Reviewed By Seth Carus

Dr. Seth Carus recently completed a Distinguished Research Fellowship with the Center for the Study of Weapons of Mass Destruction at National Defense University.

Glenn Cross’s Dirty War: Rhodesia and Chemical Biological Warfare 1975–1980 is a welcome addition to the small, but growing scholarly literature on the history of chemical and biological warfare. In 1965, the minority white community in the British territory of Rhodesia (officially Southern Rhodesia) rejected demands that it transfer political power to the majority black population. By the mid-1970s, white Rhodesians found it increasingly difficult to counter the growing power of native African nationalists fighting the government. As with many insurgencies, the guerrillas lacked the resources to defeat government security forces in direct combat, but Rhodesian forces were stretched too thin to suppress the insurgents, especially once they had established base camps in neighboring countries. Amidst the conflict, Rhodesian military and intelligence services employed what would now be considered chemical and biological agents against the guerillas with unknown results.

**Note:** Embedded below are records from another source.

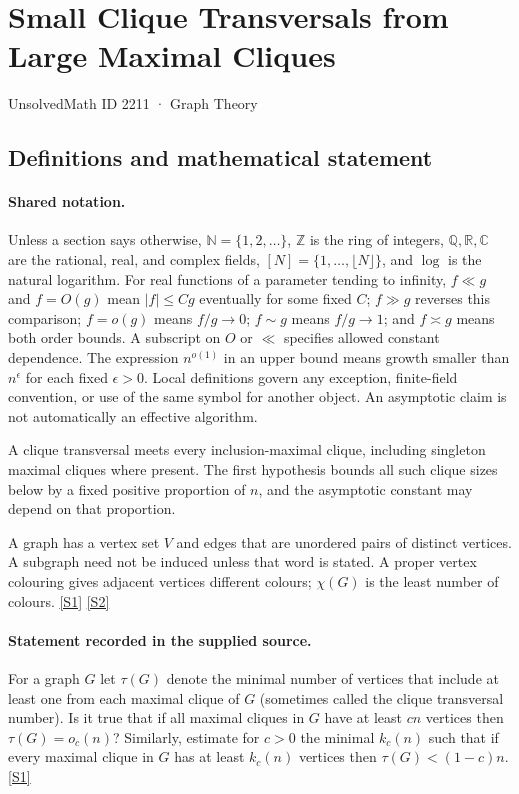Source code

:\documentclass[11pt,a4paper]{article}
\newcommand{\N}{\mathbb{N}}
\newcommand{\Z}{\mathbb{Z}}
\newcommand{\Q}{\mathbb{Q}}
\newcommand{\R}{\mathbb{R}}
\newcommand{\C}{\mathbb{C}}
\newcommand{\sref}[2]{\hyperlink{source:#1:#2}{[S#2]}}
\begin{document}

\setcounter{section}{2210}

\section{Small Clique Transversals from Large Maximal Cliques}\label{2211}

{\small\sffamily UnsolvedMath ID 2211 · Graph Theory}

\subsection{Definitions and mathematical statement}

\paragraph{Shared notation.}Unless a section says otherwise, $\N=\{1,2,\ldots\}$,
$\Z$ is the ring of integers, $\Q,\R,\C$ are the rational, real, and complex
fields, $[N]=\{1,\ldots,\lfloor N\rfloor\}$, and $\log$ is the natural
logarithm. For real functions of a parameter tending to infinity,
$f\ll g$ and $f=O(g)$ mean $|f|\leq Cg$ eventually for some fixed $C$;
$f\gg g$ reverses this comparison; $f=o(g)$ means $f/g\to0$;
$f\sim g$ means $f/g\to1$; and $f\asymp g$ means both order bounds.
A subscript on $O$ or $\ll$ specifies allowed constant dependence.
The expression $n^{o(1)}$ in an upper bound means growth smaller than
$n^\epsilon$ for each fixed $\epsilon>0$. Local definitions govern any
exception, finite-field convention, or use of the same symbol for another
object. An asymptotic claim is not automatically an effective algorithm.



A clique transversal meets every inclusion-maximal clique, including singleton maximal cliques where present. The first hypothesis bounds all such clique sizes below by a fixed positive proportion of $n$, and the asymptotic constant may depend on that proportion.

A graph has a vertex set $V$ and edges that are unordered pairs of distinct vertices. A subgraph need not be induced unless that word is stated. A proper vertex colouring gives adjacent vertices different colours; $\chi(G)$ is the least number of colours. \sref{2211}{1} \sref{2211}{2}

\paragraph{Statement recorded in the supplied source.}
For a graph $G$ let $\tau(G)$ denote the minimal number of vertices that include at least one from each maximal clique of $G$ (sometimes called the clique transversal number).
Is it true that if all maximal cliques in $G$ have at least $cn$ vertices then $\tau(G)=o_c(n)$?
Similarly, estimate for $c>0$ the minimal $k_c(n)$ such that if every maximal clique in $G$ has at least $k_c(n)$ vertices then $\tau(G)<(1-c)n$. \sref{2211}{1}
\end{document}
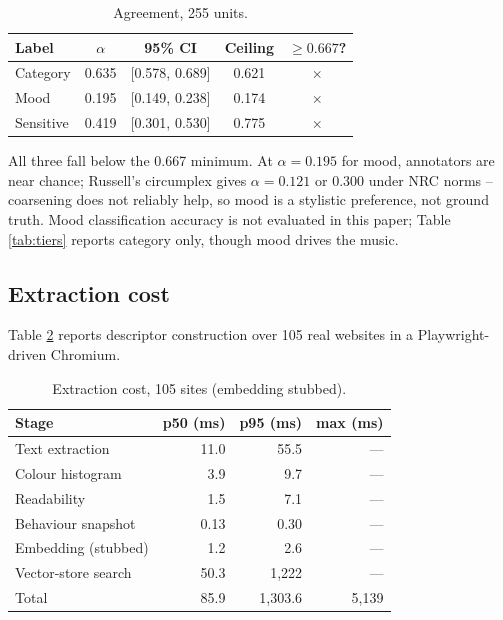 \documentclass[conference]{IEEEtran}
\let\IEEEoriginalcaption\caption
\renewcommand{\caption}[1]{\IEEEoriginalcaption{\footnotesize #1}}
\newcommand{\no}{$\times$}
\begin{document}
\begin{table}[t]
\caption{Agreement, 255 units.}
\label{tab:agreement}
\begin{center}
\scriptsize
\begin{tabular}{lcccc}
\toprule
\textbf{Label} & \textbf{$\alpha$} & \textbf{95\% CI} & \textbf{Ceiling} & \textbf{$\geq 0.667$?} \\
\midrule
Category  & 0.635 & [0.578, 0.689] & 0.621 & \no \\
Mood      & 0.195 & [0.149, 0.238] & 0.174 & \no \\
Sensitive & 0.419 & [0.301, 0.530] & 0.775 & \no \\
\bottomrule
\end{tabular}
\end{center}
\end{table}

All three fall below the 0.667 minimum. At $\alpha=0.195$ for mood,
annotators are near chance; Russell's circumplex \cite{russell} gives
$\alpha=0.121$ or $0.300$ under NRC norms \cite{nrcvad} -- coarsening does
not reliably help, so mood is a stylistic preference, not ground truth.
Mood classification accuracy is not evaluated in this paper; Table
\ref{tab:tiers} reports category only, though mood drives the music.

\subsection{Extraction cost}
\label{sec:res-extraction}

Table \ref{tab:extraction} reports descriptor construction over 105 real
websites in a Playwright-driven Chromium.

\begin{table}[t]
\caption{Extraction cost, 105 sites (embedding stubbed).}
\label{tab:extraction}
\begin{center}
\scriptsize
\begin{tabular}{lrrr}
\toprule
\textbf{Stage} & \textbf{p50 (ms)} & \textbf{p95 (ms)} & \textbf{max (ms)} \\
\midrule
Text extraction & 11.0 & 55.5 & --- \\
Colour histogram & 3.9 & 9.7 & --- \\
Readability & 1.5 & 7.1 & --- \\
Behaviour snapshot & 0.13 & 0.30 & --- \\
Embedding (stubbed) & 1.2 & 2.6 & --- \\
Vector-store search & 50.3 & 1{,}222 & --- \\
\midrule
Total & 85.9 & 1{,}303.6 & 5{,}139 \\
\bottomrule
\end{tabular}
\end{center}
\end{table}
\end{document}

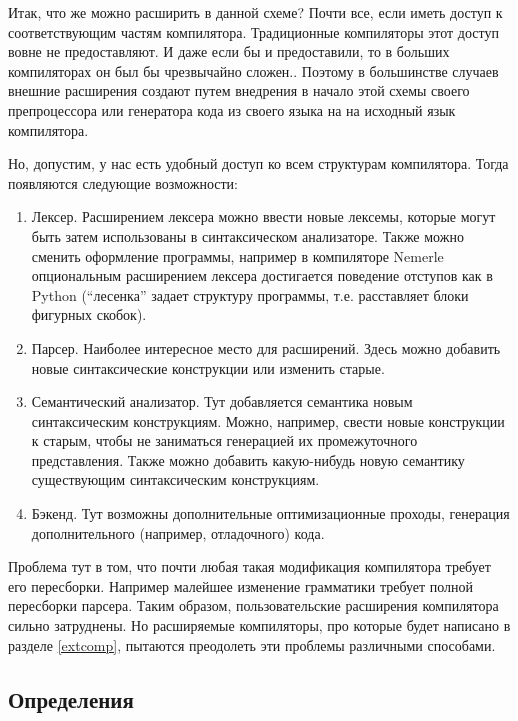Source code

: \documentclass[a4paper,12pt]{article}
\begin{document}
Итак, что же можно расширить в данной схеме? Почти все, если иметь доступ к
соответствующим частям компилятора. Традиционные компиляторы этот доступ вовне
не предоставляют. И даже если бы и предоставили, то в больших компиляторах он
был бы чрезвычайно сложен.. Поэтому в большинстве случаев внешние расширения
создают путем внедрения в начало этой схемы своего препроцессора или генератора
кода из своего языка на на исходный язык компилятора.

Но, допустим, у нас есть удобный доступ ко всем структурам компилятора. Тогда
появляются следующие возможности:

\begin{enumerate}
  \item Лексер. Расширением лексера можно ввести новые лексемы, которые могут
  быть затем использованы в синтаксическом анализаторе. Также можно сменить
  оформление программы, например в компиляторе Nemerle опциональным расширением
  лексера достигается поведение отступов как в Python (``лесенка'' задает
  структуру программы, т.е. расставляет блоки фигурных скобок).
  \item Парсер. Наиболее интересное место для расширений. Здесь можно добавить
  новые синтаксические конструкции или изменить старые.
  \item Семантический анализатор. Тут добавляется семантика новым
  синтаксическим конструкциям. Можно, например, свести новые конструкции к
  старым, чтобы не заниматься генерацией их промежуточного представления.
  Также можно добавить какую-нибудь новую семантику существующим
  синтаксическим конструкциям.
  \item Бэкенд. Тут возможны дополнительные оптимизационные проходы, генерация
  дополнительного (например, отладочного) кода.
\end{enumerate}
Проблема тут в том, что почти любая такая модификация компилятора требует его
пересборки. Например малейшее изменение грамматики требует полной пересборки
парсера. Таким образом, пользовательские расширения компилятора сильно
затруднены. Но расширяемые компиляторы, про которые будет написано в разделе
\ref{extcomp}, пытаются преодолеть эти проблемы различными способами.

\subsection{Определения}
\end{document}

The Rhodesians adopted a decidedly low technology approach to waging chemical warfare. They made no attempt to acquire or produce any of the agents—e.g. VX, sarin, mustard gas, or phosgene—commonly associated with military chemical warfare programs. Instead, they employed commercially available poisons, primarily parathion (an insecticide) and thallium (used to kill rodents). Rhodesian intelligence officials, relying on the technical support of a small team based at the University of Rhodesia’s medical school, used the infamous Selous Scouts to disseminate material. Another technique was to contaminate clothing with parathion infiltrated through nefarious channels to guerrillas. Contact with the poison treated clothing would kill or incapacitate the wearer.

The Rhodesians also killed a considerable number of guerillas through poisoned water sources and food, although exactly how many are unknowable. Cross seems most comfortable with an estimate of 1,500–2,500 people. This figure does not account for an unknown number of civilians who came into contact with the poisoned material, evidenced by the dramatic rise in poisoning cases reported by Rhodesian medical authorities.

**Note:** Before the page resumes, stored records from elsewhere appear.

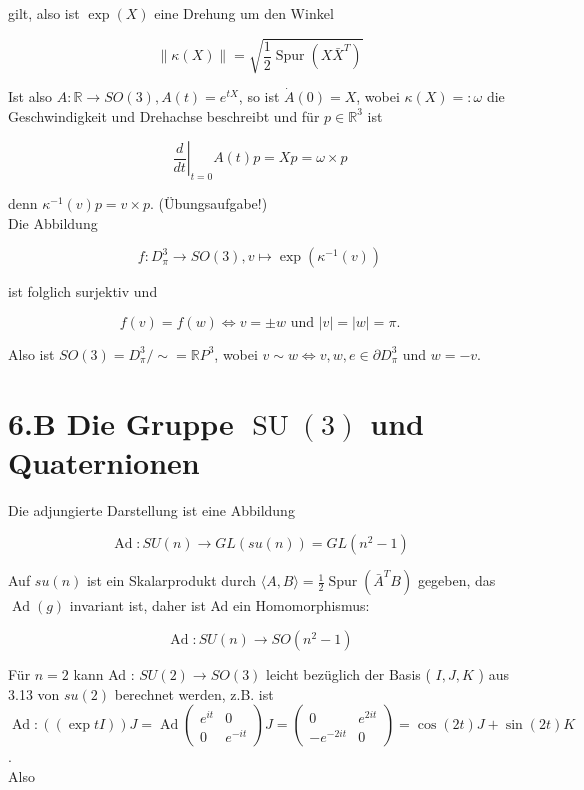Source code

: \documentclass[10pt, letterpaper]{article}
\begin{document}
gilt, also ist $\exp (X)$ eine Drehung um den Winkel

$$
\|\kappa(X)\|=\sqrt{\frac{1}{2} \operatorname{Spur}\left(X \bar{X}^{T}\right)}
$$

Ist also $A: \mathbb{R} \rightarrow S O(3), A(t)=e^{t X}$, so ist $\dot{A}(0)=X$, wobei $\kappa(X)=: \omega$ die Geschwindigkeit und Drehachse beschreibt und für $p \in \mathbb{R}^{3}$ ist

$$
\left.\frac{d}{d t}\right|_{t=0} A(t) p=X p=\omega \times p
$$

denn $\kappa^{-1}(v) p=v \times p$. (Übungsaufgabe!)\\
Die Abbildung

$$
f: D_{\pi}^{3} \rightarrow S O(3), v \mapsto \exp \left(\kappa^{-1}(v)\right)
$$

ist folglich surjektiv und

$$
f(v)=f(w) \Leftrightarrow v= \pm w \text { und }|v|=|w|=\pi .
$$

Also ist $S O(3)=D_{\pi}^{3} / \sim=\mathbb{R} P^{3}$, wobei $v \sim w \Leftrightarrow v, w, e \in \partial D_{\pi}^{3}$ und $w=-v$.

\section*{6.B Die Gruppe $\operatorname{SU}(3)$ und Quaternionen}
Die adjungierte Darstellung ist eine Abbildung

$$
\operatorname{Ad}: S U(n) \rightarrow G L(s u(n))=G L\left(n^{2}-1\right)
$$

Auf $s u(n)$ ist ein Skalarprodukt durch $\langle A, B\rangle=\frac{1}{2} \operatorname{Spur}\left(\bar{A}^{T} B\right)$ gegeben, das $\operatorname{Ad}(g)$ invariant ist, daher ist Ad ein Homomorphismus:

$$
\operatorname{Ad}: S U(n) \rightarrow S O\left(n^{2}-1\right)
$$

Für $n=2$ kann Ad : $S U(2) \rightarrow S O(3)$ leicht bezüglich der Basis ( $I, J, K$ ) aus 3.13 von $s u(2)$ berechnet werden, z.B. ist\\
$\operatorname{Ad}:((\exp t I)) J=\operatorname{Ad}\left(\begin{array}{cc}e^{i t} & 0 \\ 0 & e^{-i t}\end{array}\right) J=\left(\begin{array}{cc}0 & e^{2 i t} \\ -e^{-2 i t} & 0\end{array}\right)=\cos (2 t) J+\sin (2 t) K$.\\
Also
\end{document}

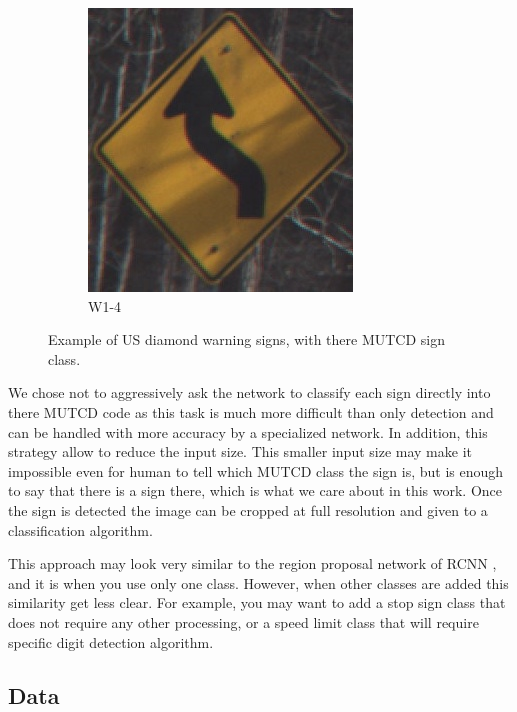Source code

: \begin{figure}
\begin{center}
\begin{subfigure}[t]{.3\linewidth}
      \centering
      \includegraphics[height=0.8\linewidth]{figures/W1-4_L.jpg}
      \caption{W1-4}
    \end{subfigure}
    \caption{Example of US diamond warning signs, with there MUTCD sign class.}
    \label{signExample}
  \end{center}
\end{figure}

We chose not to aggressively ask the network to classify each sign directly into there MUTCD code as this task is much more difficult than only detection and can be handled with more accuracy by a specialized network. In addition, this strategy allow to reduce the input size. This smaller input size may make it impossible even for human to tell which MUTCD class the sign is, but is enough to say that there is a sign there, which is what we care about in this work. Once the sign is detected the image can be cropped at full resolution and given to a classification algorithm.

This approach may look very similar to the region proposal network of RCNN \cite{girshick2014rich}, and it is when you use only one class. However, when other classes are added this similarity get less clear. For example, you may want to add a stop sign class that does not require any other processing, or a speed limit class that will require specific digit detection algorithm.

\subsection{Data} \label{data_pres}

Cross also discusses Rhodesian use of biological weapons. His account is somewhat confusing since it appears that there were two different biological weapons programs. The first, operated by Rhodesian regulars in the early 1970s, contaminated water supplies used by guerrillas with the pathogen responsible for cholera. Whether these efforts had any effect is impossible to discern. What public health officials call the 7th cholera pandemic reached Africa in 1970, so it is possible that claimed cholera outbreaks in guerrilla camps resulted from the natural spread of the disease.

The second program, which was a component of the 1970s chemical program, was much less ambitious. Cross believes that the Rhodesians only made significant use of botulinum toxin, noting claims (of uncertain reliability) that it caused substantial casualties among the guerrillas. His arguments about the limited scope of the second biological warfare program reflect doubt that the government deliberately created Rhodesia’s 1978–79 anthrax outbreak, the largest in modern history. The outbreak, which killed hundreds of thousands of cattle belonging to the black community, also caused considerable illness in the black population. Statistics, undoubtedly undercounting the true extent of the outbreak, indicate that nearly 11,000 people were affected, including an estimated 200 who died.

According to some accounts, including from sources who Cross considers less than reliable, the outbreak resulted from the intentional introduction of anthrax into native areas, ostensibly to infect cattle and deprive insurgents of a source of food. However, as Cross indicates it is possible to construct plausible natural explanations for the outbreak and its extent so that it is impossible to prove that it was intentional.

This highlights the complexities of CBW attribution—it probably will never be possible to determine responsibility for the anthrax outbreak or provide a complete picture of Rhodesia’s CBW efforts and the consequences of those efforts. Outsiders—even foreign intelligence organizations—were unaware of Rhodesian chemical and biological warfare activities until more than a decade after the conflict came to an end. What few surviving documents exist Cross supplemented with interviews and declassified U.S. Government documents.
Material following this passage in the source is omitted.